### Data
--*--

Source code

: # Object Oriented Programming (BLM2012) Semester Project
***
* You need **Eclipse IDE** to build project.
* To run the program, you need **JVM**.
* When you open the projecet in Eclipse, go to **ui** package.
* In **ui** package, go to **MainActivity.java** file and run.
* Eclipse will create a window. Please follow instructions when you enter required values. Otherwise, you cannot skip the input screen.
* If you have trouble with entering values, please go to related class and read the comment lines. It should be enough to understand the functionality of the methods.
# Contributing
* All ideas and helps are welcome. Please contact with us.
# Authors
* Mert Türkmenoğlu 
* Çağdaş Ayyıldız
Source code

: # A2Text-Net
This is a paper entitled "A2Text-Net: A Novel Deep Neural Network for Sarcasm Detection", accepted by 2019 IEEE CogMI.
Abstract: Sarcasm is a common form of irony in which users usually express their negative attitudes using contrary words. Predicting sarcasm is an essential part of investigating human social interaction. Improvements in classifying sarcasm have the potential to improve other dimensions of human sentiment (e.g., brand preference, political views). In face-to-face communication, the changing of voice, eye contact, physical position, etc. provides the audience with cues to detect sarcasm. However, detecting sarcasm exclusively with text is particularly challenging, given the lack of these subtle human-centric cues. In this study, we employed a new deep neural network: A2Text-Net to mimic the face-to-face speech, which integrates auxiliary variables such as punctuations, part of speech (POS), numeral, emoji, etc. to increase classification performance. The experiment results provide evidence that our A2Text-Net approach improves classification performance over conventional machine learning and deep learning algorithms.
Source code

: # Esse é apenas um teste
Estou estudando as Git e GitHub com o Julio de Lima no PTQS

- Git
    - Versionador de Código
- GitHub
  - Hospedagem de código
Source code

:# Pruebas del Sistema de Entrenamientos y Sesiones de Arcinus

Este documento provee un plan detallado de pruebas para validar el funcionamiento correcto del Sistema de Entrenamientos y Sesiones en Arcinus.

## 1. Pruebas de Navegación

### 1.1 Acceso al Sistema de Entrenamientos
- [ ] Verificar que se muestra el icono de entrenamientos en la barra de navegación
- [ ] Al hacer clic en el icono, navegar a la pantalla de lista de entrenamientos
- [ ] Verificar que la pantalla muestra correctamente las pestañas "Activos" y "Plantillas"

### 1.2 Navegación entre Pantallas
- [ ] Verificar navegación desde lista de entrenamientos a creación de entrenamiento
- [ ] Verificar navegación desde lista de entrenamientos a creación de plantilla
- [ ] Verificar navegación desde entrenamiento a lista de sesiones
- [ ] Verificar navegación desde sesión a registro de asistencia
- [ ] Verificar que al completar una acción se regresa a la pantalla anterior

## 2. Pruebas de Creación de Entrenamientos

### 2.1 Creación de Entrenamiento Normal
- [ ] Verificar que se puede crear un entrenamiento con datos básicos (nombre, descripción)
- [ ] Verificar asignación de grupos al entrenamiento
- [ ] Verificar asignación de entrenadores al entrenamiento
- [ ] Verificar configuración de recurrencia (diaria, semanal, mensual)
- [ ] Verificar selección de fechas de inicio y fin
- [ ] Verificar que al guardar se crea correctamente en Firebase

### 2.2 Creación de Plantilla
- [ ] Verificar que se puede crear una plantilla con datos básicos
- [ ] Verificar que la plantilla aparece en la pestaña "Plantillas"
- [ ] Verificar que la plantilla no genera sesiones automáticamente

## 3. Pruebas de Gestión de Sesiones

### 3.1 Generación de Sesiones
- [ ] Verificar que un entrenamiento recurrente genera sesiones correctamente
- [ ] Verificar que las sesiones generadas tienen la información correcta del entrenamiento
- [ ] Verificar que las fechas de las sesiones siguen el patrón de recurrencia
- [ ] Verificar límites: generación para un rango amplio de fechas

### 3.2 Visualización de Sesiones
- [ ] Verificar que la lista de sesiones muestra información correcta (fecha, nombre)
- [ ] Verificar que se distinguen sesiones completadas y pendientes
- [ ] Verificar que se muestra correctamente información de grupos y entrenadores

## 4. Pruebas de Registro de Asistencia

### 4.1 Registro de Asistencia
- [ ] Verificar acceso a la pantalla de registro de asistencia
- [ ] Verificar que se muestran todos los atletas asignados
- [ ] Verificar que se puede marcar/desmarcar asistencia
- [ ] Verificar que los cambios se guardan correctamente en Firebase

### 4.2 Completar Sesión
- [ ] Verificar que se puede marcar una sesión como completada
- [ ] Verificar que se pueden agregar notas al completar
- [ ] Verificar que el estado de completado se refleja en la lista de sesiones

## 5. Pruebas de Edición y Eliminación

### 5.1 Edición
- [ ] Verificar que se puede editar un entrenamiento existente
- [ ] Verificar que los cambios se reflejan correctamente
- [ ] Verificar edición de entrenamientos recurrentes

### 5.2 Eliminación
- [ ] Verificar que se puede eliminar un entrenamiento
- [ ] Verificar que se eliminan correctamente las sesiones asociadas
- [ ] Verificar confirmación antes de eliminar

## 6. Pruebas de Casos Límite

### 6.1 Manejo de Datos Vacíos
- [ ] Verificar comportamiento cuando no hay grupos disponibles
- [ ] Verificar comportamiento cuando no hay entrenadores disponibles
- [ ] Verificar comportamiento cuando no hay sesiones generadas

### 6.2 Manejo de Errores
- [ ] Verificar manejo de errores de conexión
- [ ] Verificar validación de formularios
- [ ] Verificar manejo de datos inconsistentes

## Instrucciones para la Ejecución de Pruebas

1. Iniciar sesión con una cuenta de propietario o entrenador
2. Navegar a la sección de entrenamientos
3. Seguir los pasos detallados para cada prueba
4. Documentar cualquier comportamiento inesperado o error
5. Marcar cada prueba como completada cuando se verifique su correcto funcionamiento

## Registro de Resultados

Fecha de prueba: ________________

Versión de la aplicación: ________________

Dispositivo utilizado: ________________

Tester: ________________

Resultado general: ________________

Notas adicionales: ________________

--*--

### Work task
Nothing in the data above may be skipped; repeat it all exactly.

### Exercise response
Source code

: # Object Oriented Programming (BLM2012) Semester Project
***
* You need **Eclipse IDE** to build project.
* To run the program, you need **JVM**.
* When you open the projecet in Eclipse, go to **ui** package.
* In **ui** package, go to **MainActivity.java** file and run.
* Eclipse will create a window. Please follow instructions when you enter required values. Otherwise, you cannot skip the input screen.
* If you have trouble with entering values, please go to related class and read the comment lines. It should be enough to understand the functionality of the methods.
# Contributing
* All ideas and helps are welcome. Please contact with us.
# Authors
* Mert Türkmenoğlu 
* Çağdaş Ayyıldız
Source code

: # A2Text-Net
This is a paper entitled "A2Text-Net: A Novel Deep Neural Network for Sarcasm Detection", accepted by 2019 IEEE CogMI.
Abstract: Sarcasm is a common form of irony in which users usually express their negative attitudes using contrary words. Predicting sarcasm is an essential part of investigating human social interaction. Improvements in classifying sarcasm have the potential to improve other dimensions of human sentiment (e.g., brand preference, political views). In face-to-face communication, the changing of voice, eye contact, physical position, etc. provides the audience with cues to detect sarcasm. However, detecting sarcasm exclusively with text is particularly challenging, given the lack of these subtle human-centric cues. In this study, we employed a new deep neural network: A2Text-Net to mimic the face-to-face speech, which integrates auxiliary variables such as punctuations, part of speech (POS), numeral, emoji, etc. to increase classification performance. The experiment results provide evidence that our A2Text-Net approach improves classification performance over conventional machine learning and deep learning algorithms.
Source code

: # Esse é apenas um teste
Estou estudando as Git e GitHub com o Julio de Lima no PTQS

- Git
    - Versionador de Código
- GitHub
  - Hospedagem de código
Source code

:# Pruebas del Sistema de Entrenamientos y Sesiones de Arcinus

Este documento provee un plan detallado de pruebas para validar el funcionamiento correcto del Sistema de Entrenamientos y Sesiones en Arcinus.

## 1. Pruebas de Navegación

### 1.1 Acceso al Sistema de Entrenamientos
- [ ] Verificar que se muestra el icono de entrenamientos en la barra de navegación
- [ ] Al hacer clic en el icono, navegar a la pantalla de lista de entrenamientos
- [ ] Verificar que la pantalla muestra correctamente las pestañas "Activos" y "Plantillas"

### 1.2 Navegación entre Pantallas
- [ ] Verificar navegación desde lista de entrenamientos a creación de entrenamiento
- [ ] Verificar navegación desde lista de entrenamientos a creación de plantilla
- [ ] Verificar navegación desde entrenamiento a lista de sesiones
- [ ] Verificar navegación desde sesión a registro de asistencia
- [ ] Verificar que al completar una acción se regresa a la pantalla anterior

## 2. Pruebas de Creación de Entrenamientos

### 2.1 Creación de Entrenamiento Normal
- [ ] Verificar que se puede crear un entrenamiento con datos básicos (nombre, descripción)
- [ ] Verificar asignación de grupos al entrenamiento
- [ ] Verificar asignación de entrenadores al entrenamiento
- [ ] Verificar configuración de recurrencia (diaria, semanal, mensual)
- [ ] Verificar selección de fechas de inicio y fin
- [ ] Verificar que al guardar se crea correctamente en Firebase

### 2.2 Creación de Plantilla
- [ ] Verificar que se puede crear una plantilla con datos básicos
- [ ] Verificar que la plantilla aparece en la pestaña "Plantillas"
- [ ] Verificar que la plantilla no genera sesiones automáticamente

## 3. Pruebas de Gestión de Sesiones

### 3.1 Generación de Sesiones
- [ ] Verificar que un entrenamiento recurrente genera sesiones correctamente
- [ ] Verificar que las sesiones generadas tienen la información correcta del entrenamiento
- [ ] Verificar que las fechas de las sesiones siguen el patrón de recurrencia
- [ ] Verificar límites: generación para un rango amplio de fechas

### 3.2 Visualización de Sesiones
- [ ] Verificar que la lista de sesiones muestra información correcta (fecha, nombre)
- [ ] Verificar que se distinguen sesiones completadas y pendientes
- [ ] Verificar que se muestra correctamente información de grupos y entrenadores

## 4. Pruebas de Registro de Asistencia

### 4.1 Registro de Asistencia
- [ ] Verificar acceso a la pantalla de registro de asistencia
- [ ] Verificar que se muestran todos los atletas asignados
- [ ] Verificar que se puede marcar/desmarcar asistencia
- [ ] Verificar que los cambios se guardan correctamente en Firebase

### 4.2 Completar Sesión
- [ ] Verificar que se puede marcar una sesión como completada
- [ ] Verificar que se pueden agregar notas al completar
- [ ] Verificar que el estado de completado se refleja en la lista de sesiones

## 5. Pruebas de Edición y Eliminación

### 5.1 Edición
- [ ] Verificar que se puede editar un entrenamiento existente
- [ ] Verificar que los cambios se reflejan correctamente
- [ ] Verificar edición de entrenamientos recurrentes

### 5.2 Eliminación
- [ ] Verificar que se puede eliminar un entrenamiento
- [ ] Verificar que se eliminan correctamente las sesiones asociadas
- [ ] Verificar confirmación antes de eliminar

## 6. Pruebas de Casos Límite

### 6.1 Manejo de Datos Vacíos
- [ ] Verificar comportamiento cuando no hay grupos disponibles
- [ ] Verificar comportamiento cuando no hay entrenadores disponibles
- [ ] Verificar comportamiento cuando no hay sesiones generadas

### 6.2 Manejo de Errores
- [ ] Verificar manejo de errores de conexión
- [ ] Verificar validación de formularios
- [ ] Verificar manejo de datos inconsistentes

## Instrucciones para la Ejecución de Pruebas

1. Iniciar sesión con una cuenta de propietario o entrenador
2. Navegar a la sección de entrenamientos
3. Seguir los pasos detallados para cada prueba
4. Documentar cualquier comportamiento inesperado o error
5. Marcar cada prueba como completada cuando se verifique su correcto funcionamiento

## Registro de Resultados

Fecha de prueba: ________________

Versión de la aplicación: ________________

Dispositivo utilizado: ________________

Tester: ________________

Resultado general: ________________

Notas adicionales: ________________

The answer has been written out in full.